Cyberattack causes NHS IT meltdown

Ransomware attack hits NHS hospitals

Ransomware attack hits NHS hospitals

The NHS has confirmed that a ransomware attack is responsible for major IT problems affecting a number of hospitals.

Non-emergency operations have been suspended and ambulances are being diverted at NHS organisations across the country.

The IT systems of at least 16 organisations across the NHS have been affected by a ransomware attack, in which malicious software encrypts the data on a victim’s computer and demands a ransom, usually to be paid in Bitcoin, in order to make the data accessible again.

The ransomeware message affecting NHS IT systems
Image:The ransomware message affecting NHS IT systems

Although the investigation is at an early stage NHS Digital believes it has identified “the malware variant as Wanna Decryptor” which appears to be requesting $300 from victims to decrypt their computers.

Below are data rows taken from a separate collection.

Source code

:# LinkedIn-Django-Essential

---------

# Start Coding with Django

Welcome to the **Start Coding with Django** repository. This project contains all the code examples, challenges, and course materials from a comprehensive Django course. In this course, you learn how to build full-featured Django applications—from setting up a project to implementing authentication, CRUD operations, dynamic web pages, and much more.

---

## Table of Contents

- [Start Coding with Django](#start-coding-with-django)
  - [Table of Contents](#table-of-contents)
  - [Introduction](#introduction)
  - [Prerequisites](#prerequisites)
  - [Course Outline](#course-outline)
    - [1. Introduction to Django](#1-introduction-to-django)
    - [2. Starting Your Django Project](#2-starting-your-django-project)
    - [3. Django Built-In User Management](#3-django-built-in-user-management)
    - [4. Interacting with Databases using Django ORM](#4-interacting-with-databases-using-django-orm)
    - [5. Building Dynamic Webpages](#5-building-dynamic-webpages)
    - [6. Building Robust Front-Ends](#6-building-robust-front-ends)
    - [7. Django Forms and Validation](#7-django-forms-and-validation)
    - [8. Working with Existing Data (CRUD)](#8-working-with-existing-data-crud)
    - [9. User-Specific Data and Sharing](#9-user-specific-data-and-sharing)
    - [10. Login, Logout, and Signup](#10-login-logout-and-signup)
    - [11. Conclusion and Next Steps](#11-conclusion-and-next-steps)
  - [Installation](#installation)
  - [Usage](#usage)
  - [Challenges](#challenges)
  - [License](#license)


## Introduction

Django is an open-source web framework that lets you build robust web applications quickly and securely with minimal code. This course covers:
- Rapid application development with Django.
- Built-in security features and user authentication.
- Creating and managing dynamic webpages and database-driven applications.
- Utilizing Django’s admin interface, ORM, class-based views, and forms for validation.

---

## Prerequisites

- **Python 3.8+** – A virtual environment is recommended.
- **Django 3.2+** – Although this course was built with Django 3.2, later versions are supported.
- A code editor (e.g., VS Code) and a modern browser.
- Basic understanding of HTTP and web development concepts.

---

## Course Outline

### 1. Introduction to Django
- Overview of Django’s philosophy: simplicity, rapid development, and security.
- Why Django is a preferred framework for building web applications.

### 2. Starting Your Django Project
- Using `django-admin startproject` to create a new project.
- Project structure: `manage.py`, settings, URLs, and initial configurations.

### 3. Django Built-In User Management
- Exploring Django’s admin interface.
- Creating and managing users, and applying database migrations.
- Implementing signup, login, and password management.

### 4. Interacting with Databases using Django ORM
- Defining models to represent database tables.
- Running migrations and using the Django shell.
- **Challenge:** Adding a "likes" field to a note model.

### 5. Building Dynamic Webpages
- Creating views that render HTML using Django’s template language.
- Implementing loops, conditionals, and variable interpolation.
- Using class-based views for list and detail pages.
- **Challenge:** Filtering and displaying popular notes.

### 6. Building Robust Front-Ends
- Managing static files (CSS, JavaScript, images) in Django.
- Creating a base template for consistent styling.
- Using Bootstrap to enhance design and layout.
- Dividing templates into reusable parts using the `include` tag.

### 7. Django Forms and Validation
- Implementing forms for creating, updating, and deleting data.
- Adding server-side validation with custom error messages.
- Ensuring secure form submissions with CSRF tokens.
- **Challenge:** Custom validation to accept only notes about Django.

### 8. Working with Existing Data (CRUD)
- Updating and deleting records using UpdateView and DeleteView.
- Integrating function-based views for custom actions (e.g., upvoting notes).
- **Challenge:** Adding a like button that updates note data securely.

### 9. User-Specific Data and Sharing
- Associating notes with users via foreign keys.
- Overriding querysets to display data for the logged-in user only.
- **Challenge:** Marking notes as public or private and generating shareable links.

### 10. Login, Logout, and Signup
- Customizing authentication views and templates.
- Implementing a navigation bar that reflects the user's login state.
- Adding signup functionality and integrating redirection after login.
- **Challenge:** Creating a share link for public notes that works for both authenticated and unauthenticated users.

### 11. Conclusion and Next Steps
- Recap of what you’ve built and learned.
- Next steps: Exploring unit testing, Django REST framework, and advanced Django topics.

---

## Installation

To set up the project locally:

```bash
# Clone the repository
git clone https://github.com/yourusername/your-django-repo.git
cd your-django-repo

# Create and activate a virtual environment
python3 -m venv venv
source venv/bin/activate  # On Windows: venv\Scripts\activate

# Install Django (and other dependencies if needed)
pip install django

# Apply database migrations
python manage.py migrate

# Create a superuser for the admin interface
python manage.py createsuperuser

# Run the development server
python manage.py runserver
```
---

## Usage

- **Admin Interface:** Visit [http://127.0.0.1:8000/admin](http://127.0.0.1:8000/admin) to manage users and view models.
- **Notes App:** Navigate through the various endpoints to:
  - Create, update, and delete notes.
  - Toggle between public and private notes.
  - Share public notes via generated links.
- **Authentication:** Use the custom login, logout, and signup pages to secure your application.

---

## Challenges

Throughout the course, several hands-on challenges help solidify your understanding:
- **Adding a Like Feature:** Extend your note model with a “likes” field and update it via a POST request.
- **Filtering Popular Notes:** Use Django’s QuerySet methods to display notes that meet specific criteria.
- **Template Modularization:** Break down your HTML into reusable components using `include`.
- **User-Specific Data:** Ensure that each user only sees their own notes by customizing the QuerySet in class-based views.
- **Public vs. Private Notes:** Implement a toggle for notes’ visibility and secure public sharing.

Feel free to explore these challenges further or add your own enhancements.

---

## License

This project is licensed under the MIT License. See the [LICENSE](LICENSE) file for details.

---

“At this stage we do not have any evidence that patient data has been accessed,” stated NHS Digital, adding that it will “continue to work with affected organisations to confirm this.”

“NHS Digital is working closely with the National Cyber Security Centre, the Department of Health and NHS England to support affected organisations and to recommend appropriate mitigations.

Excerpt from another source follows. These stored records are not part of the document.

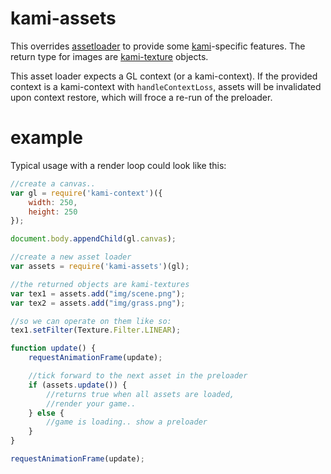 # kami-assets

This overrides [assetloader](https://github.com/mattdesl/assetloader) to provide some [kami](https://github.com/mattdesl/kami)-specific features. The return type for images are [kami-texture](https://github.com/mattdesl/kami-texture) objects.

This asset loader expects a GL context (or a kami-context). If the provided context is a kami-context with `handleContextLoss`, assets will be invalidated upon context restore, which will froce a re-run of the preloader. 

# example

Typical usage with a render loop could look like this:

```js
//create a canvas..
var gl = require('kami-context')({
	width: 250,
	height: 250
});

document.body.appendChild(gl.canvas);

//create a new asset loader
var assets = require('kami-assets')(gl);

//the returned objects are kami-textures
var tex1 = assets.add("img/scene.png");
var tex2 = assets.add("img/grass.png");

//so we can operate on them like so:
tex1.setFilter(Texture.Filter.LINEAR);

function update() {
    requestAnimationFrame(update);

    //tick forward to the next asset in the preloader
    if (assets.update()) {
    	//returns true when all assets are loaded,
        //render your game..
    } else {
        //game is loading.. show a preloader
    }
}

requestAnimationFrame(update);
```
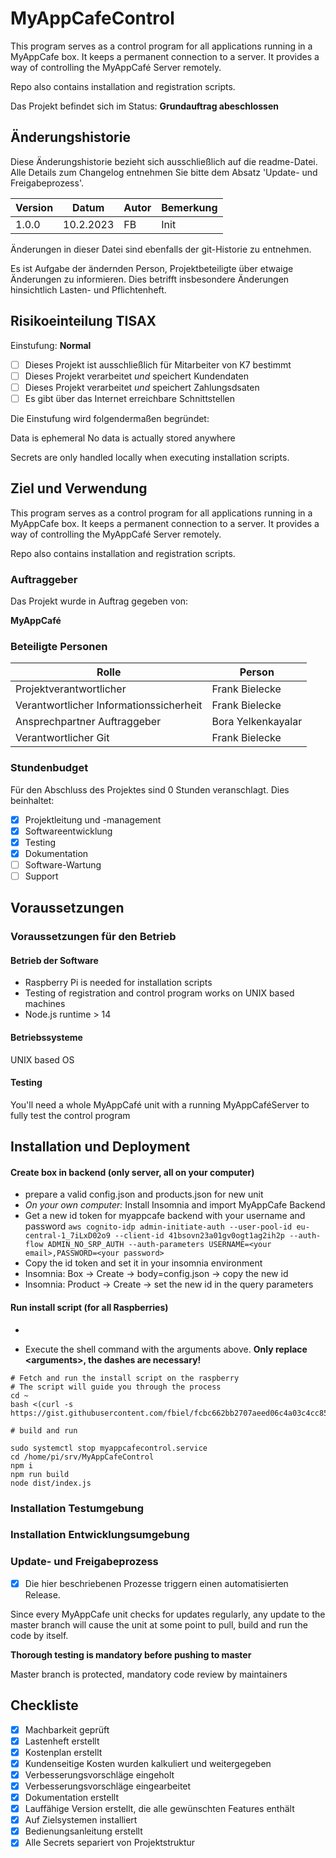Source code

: # MyAppCafeControl

This program serves as a control program for all applications running in a MyAppCafe box. It keeps a permanent connection to a server. It provides a way of controlling the MyAppCafé Server remotely.

Repo also contains installation and registration scripts.

Das Projekt befindet sich im Status: **Grundauftrag abeschlossen**

## Änderungshistorie

Diese Änderungshistorie bezieht sich ausschließlich auf die readme-Datei. Alle Details zum Changelog entnehmen Sie bitte dem Absatz 'Update- und Freigabeprozess'.

| Version | Datum     | Autor | Bemerkung |
| ------- | --------- | ----- | --------- |
| 1.0.0   | 10.2.2023 | FB    | Init      |

Änderungen in dieser Datei sind ebenfalls der git-Historie zu entnehmen.

Es ist Aufgabe der ändernden Person, Projektbeteiligte über etwaige Änderungen zu informieren. Dies betrifft insbesondere Änderungen hinsichtlich Lasten- und Pflichtenheft.

## Risikoeinteilung TISAX

Einstufung: **Normal**

- [ ] Dieses Projekt ist ausschließlich für Mitarbeiter von K7 bestimmt
- [ ] Dieses Projekt verarbeitet _und_ speichert Kundendaten
- [ ] Dieses Projekt verarbeitet _und_ speichert Zahlungsdsaten
- [ ] Es gibt über das Internet erreichbare Schnittstellen

Die Einstufung wird folgendermaßen begründet:

Data is ephemeral
No data is actually stored anywhere

Secrets are only handled locally when executing installation scripts.

## Ziel und Verwendung

This program serves as a control program for all applications running in a MyAppCafe box. It keeps a permanent connection to a server. It provides a way of controlling the MyAppCafé Server remotely.

Repo also contains installation and registration scripts.

### Auftraggeber

Das Projekt wurde in Auftrag gegeben von:

**MyAppCafé**

### Beteiligte Personen

| Rolle                                   | Person             |
| --------------------------------------- | ------------------ |
| Projektverantwortlicher                 | Frank Bielecke     |
| Verantwortlicher Informationssicherheit | Frank Bielecke     |
| Ansprechpartner Auftraggeber            | Bora Yelkenkayalar |
| Verantwortlicher Git                    | Frank Bielecke     |

### Stundenbudget

Für den Abschluss des Projektes sind 0 Stunden veranschlagt. Dies beinhaltet:

- [x] Projektleitung und -management
- [x] Softwareentwicklung
- [x] Testing
- [x] Dokumentation
- [ ] Software-Wartung
- [ ] Support

## Voraussetzungen

### Voraussetzungen für den Betrieb

#### Betrieb der Software

- Raspberry Pi is needed for installation scripts
- Testing of registration and control program works on UNIX based machines
- Node.js runtime > 14

#### Betriebssysteme

UNIX based OS

#### Testing

You'll need a whole MyAppCafé unit with a running MyAppCaféServer to fully test the control program

## Installation und Deployment

#### Create box in backend (only server, all on your computer)

- prepare a valid config.json and products.json for new unit
- _On your own computer:_ Install Insomnia and import MyAppCafe Backend
- Get a new id token for myappcafe backend with your username and password `aws cognito-idp admin-initiate-auth --user-pool-id eu-central-1_7iLxD02o9 --client-id 41bsovn23a01gv0ogt1ag2ih2p --auth-flow ADMIN_NO_SRP_AUTH --auth-parameters USERNAME=<your email>,PASSWORD=<your password>`
- Copy the id token and set it in your insomnia environment
- Insomnia: Box -> Create -> body=config.json -> copy the new id
- Insomnia: Product -> Create -> set the new id in the query parameters

#### Run install script (for all Raspberries)

-

* Execute the shell command with the arguments above. **Only replace &lt;arguments&gt;, the dashes are necessary!**

```shell
# Fetch and run the install script on the raspberry
# The script will guide you through the process
cd ~
bash <(curl -s https://gist.githubusercontent.com/fbiel/fcbc662bb2707aeed06c4a03c4cc8579/raw/)

# build and run

sudo systemctl stop myappcafecontrol.service
cd /home/pi/srv/MyAppCafeControl
npm i
npm run build
node dist/index.js
```

### Installation Testumgebung

### Installation Entwicklungsumgebung

### Update- und Freigabeprozess

- [x] Die hier beschriebenen Prozesse triggern einen automatisierten Release.

Since every MyAppCafe unit checks for updates regularly, any update to the master branch will cause the unit at some point to pull, build and run the code by itself.

**Thorough testing is mandatory before pushing to master**

Master branch is protected, mandatory code review by maintainers

## Checkliste

- [x] Machbarkeit geprüft
- [x] Lastenheft erstellt
- [x] Kostenplan erstellt
- [x] Kundenseitige Kosten wurden kalkuliert und weitergegeben
- [x] Verbesserungsvorschläge eingeholt
- [x] Verbesserungsvorschläge eingearbeitet
- [x] Dokumentation erstellt
- [x] Lauffähige Version erstellt, die alle gewünschten Features enthält
- [x] Auf Zielsystemen installiert
- [x] Bedienungsanleitung erstellt
- [x] Alle Secrets separiert von Projektstruktur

“This attack was not specifically targeted at the NHS and is affecting organisations from across a range of sectors.

“Our focus is on supporting organisations to manage the incident swiftly and decisively, but we will continue to communicate with NHS colleagues and will share more information as it becomes available.”

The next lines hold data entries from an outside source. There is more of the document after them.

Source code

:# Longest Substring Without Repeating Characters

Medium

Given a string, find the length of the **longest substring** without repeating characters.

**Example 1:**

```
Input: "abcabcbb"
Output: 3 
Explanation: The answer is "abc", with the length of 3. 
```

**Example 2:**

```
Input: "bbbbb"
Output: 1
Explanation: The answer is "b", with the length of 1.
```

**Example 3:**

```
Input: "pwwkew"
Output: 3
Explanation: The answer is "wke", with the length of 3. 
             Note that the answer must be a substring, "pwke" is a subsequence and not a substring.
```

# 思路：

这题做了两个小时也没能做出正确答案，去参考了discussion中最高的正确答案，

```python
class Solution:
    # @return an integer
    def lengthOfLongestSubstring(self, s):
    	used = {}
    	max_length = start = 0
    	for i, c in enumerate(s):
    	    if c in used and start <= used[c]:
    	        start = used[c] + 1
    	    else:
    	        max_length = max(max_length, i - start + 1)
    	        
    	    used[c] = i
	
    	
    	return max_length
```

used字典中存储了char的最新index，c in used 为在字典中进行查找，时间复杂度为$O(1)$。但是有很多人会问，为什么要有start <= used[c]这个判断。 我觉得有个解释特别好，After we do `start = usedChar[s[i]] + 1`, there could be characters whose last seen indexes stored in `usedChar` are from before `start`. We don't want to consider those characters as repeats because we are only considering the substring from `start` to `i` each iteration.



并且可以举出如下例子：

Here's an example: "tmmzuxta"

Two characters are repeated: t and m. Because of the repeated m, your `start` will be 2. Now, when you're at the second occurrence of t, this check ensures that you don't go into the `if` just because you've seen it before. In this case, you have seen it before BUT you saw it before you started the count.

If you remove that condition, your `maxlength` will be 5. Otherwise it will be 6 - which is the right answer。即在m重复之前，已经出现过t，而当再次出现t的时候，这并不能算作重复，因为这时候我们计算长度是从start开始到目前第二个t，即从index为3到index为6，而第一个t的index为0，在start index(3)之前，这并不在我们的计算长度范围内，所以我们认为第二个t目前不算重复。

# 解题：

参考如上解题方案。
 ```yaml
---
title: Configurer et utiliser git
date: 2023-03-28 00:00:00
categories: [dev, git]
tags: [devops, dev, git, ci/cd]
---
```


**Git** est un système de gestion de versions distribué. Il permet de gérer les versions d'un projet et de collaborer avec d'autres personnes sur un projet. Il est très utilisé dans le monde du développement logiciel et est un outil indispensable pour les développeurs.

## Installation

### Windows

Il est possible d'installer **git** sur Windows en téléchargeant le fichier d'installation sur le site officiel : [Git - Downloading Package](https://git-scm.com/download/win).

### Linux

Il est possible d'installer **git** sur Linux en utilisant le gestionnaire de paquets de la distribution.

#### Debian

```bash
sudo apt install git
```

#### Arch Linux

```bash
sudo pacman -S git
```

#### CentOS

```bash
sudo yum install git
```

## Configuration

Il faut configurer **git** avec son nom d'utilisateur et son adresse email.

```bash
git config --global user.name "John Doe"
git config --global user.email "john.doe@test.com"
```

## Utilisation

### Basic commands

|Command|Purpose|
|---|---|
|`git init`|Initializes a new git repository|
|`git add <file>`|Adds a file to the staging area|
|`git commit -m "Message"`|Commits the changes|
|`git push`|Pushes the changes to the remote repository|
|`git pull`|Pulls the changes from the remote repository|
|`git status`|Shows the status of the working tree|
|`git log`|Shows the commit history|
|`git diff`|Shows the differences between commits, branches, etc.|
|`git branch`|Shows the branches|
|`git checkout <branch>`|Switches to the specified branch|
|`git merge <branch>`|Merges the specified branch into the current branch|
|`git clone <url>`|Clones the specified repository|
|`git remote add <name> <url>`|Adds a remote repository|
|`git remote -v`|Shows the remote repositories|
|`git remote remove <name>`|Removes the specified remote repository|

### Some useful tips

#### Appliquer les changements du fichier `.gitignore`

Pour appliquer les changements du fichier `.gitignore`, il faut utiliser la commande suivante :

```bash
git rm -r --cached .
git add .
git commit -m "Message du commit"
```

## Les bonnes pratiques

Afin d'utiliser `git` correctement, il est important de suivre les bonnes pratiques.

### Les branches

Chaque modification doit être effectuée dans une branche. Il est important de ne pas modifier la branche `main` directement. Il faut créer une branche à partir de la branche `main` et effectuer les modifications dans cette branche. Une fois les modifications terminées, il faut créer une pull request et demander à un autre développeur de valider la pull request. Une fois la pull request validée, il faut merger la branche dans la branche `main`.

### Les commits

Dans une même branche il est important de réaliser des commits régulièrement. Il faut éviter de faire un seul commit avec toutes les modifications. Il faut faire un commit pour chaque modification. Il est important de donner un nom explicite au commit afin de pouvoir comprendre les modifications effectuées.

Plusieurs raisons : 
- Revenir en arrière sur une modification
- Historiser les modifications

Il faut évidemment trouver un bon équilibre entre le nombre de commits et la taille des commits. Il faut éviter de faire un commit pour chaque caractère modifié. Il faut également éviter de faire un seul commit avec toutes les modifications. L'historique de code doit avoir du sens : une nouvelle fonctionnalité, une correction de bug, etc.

Some hospitals such as Colchester General Hospital have acted to protect their IT systems by completely shutting them down.

A statement from the hospital said it was “postponing all non-urgent activity for today and we are asking people not to come to A&E.”

East and North Herts NHS Trust website

Video:‘A number of NHS trusts’ affected by ransomware

The attacks occurred at the same time as companies in Spain were affected by a similarly widespread incident.

Telecommunications firm Telefonica reported a serious issue affecting its internal network as a result of a cyberattack.